| What the task asks |
Your task is to copy the stretch of lines in the records below that begins with the line containing "W ramach zadania" and ends with the line containing "For the system", exactly as written, with nothing added.

| Records excerpted from a collection |
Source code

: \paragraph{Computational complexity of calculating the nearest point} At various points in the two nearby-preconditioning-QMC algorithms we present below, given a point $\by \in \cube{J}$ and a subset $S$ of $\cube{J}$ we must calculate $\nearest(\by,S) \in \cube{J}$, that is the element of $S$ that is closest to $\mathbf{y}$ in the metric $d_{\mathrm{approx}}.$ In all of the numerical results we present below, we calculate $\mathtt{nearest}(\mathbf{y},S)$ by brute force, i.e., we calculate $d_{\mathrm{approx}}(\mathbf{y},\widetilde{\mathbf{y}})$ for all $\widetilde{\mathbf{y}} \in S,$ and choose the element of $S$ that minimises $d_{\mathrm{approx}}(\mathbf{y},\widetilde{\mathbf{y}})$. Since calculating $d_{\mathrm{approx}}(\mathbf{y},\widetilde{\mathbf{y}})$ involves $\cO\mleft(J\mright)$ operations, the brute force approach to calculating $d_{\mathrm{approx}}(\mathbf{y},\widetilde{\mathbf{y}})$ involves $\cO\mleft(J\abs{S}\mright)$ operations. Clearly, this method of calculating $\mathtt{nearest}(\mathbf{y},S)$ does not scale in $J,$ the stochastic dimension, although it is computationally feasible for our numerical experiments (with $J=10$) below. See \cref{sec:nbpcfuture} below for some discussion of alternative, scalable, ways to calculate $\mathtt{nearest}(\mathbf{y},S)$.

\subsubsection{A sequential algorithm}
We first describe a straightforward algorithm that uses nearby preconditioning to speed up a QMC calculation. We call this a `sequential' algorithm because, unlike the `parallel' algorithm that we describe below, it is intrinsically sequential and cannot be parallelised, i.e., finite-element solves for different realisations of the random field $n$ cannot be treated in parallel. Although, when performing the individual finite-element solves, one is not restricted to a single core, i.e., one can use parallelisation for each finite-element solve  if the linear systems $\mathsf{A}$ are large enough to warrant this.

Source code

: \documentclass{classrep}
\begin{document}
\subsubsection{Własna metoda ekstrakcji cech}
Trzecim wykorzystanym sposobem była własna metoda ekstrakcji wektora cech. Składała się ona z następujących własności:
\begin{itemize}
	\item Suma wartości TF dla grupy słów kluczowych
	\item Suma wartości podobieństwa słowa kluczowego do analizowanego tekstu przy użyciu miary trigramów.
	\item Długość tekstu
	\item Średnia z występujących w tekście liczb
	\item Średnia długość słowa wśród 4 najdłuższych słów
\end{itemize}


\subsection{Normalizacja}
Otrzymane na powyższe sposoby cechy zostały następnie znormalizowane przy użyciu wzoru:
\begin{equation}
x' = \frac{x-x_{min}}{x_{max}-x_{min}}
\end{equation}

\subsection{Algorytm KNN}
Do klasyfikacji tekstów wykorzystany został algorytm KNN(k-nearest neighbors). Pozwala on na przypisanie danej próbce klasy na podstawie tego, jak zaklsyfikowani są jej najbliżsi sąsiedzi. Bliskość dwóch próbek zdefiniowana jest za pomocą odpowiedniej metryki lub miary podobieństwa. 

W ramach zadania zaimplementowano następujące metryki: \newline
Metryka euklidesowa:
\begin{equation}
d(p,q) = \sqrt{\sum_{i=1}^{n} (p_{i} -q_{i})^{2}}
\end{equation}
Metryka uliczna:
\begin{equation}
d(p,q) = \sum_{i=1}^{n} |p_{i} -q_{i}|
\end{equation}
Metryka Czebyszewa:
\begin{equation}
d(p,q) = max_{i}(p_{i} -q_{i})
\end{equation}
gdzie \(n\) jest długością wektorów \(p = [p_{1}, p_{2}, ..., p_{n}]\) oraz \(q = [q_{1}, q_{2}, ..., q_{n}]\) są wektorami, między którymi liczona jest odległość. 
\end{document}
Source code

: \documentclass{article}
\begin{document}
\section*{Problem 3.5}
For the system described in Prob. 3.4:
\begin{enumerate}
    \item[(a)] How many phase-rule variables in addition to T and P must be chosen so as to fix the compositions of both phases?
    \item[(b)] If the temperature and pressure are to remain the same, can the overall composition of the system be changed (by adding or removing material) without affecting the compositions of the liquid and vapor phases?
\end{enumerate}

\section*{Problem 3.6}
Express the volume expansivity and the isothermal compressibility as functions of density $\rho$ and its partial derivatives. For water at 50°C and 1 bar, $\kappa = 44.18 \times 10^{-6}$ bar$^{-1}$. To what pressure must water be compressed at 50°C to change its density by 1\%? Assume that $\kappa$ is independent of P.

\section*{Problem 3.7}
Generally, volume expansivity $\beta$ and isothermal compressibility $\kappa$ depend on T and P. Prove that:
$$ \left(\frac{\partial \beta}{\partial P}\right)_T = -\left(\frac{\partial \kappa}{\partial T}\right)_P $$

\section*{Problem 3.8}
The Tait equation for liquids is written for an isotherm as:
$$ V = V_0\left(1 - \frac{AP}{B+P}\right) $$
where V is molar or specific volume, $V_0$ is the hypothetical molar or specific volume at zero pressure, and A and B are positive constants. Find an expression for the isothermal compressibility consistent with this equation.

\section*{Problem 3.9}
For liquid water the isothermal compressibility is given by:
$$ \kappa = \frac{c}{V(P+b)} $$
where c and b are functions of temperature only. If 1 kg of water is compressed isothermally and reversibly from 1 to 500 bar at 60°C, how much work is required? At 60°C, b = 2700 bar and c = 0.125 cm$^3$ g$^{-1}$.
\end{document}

| Answer box |
W ramach zadania zaimplementowano następujące metryki: \newline
Metryka euklidesowa:
\begin{equation}
d(p,q) = \sqrt{\sum_{i=1}^{n} (p_{i} -q_{i})^{2}}
\end{equation}
Metryka uliczna:
\begin{equation}
d(p,q) = \sum_{i=1}^{n} |p_{i} -q_{i}|
\end{equation}
Metryka Czebyszewa:
\begin{equation}
d(p,q) = max_{i}(p_{i} -q_{i})
\end{equation}
gdzie \(n\) jest długością wektorów \(p = [p_{1}, p_{2}, ..., p_{n}]\) oraz \(q = [q_{1}, q_{2}, ..., q_{n}]\) są wektorami, między którymi liczona jest odległość. 
\end{document}
Source code

: \documentclass{article}
\begin{document}
\section*{Problem 3.5}
For the system described in Prob. 3.4:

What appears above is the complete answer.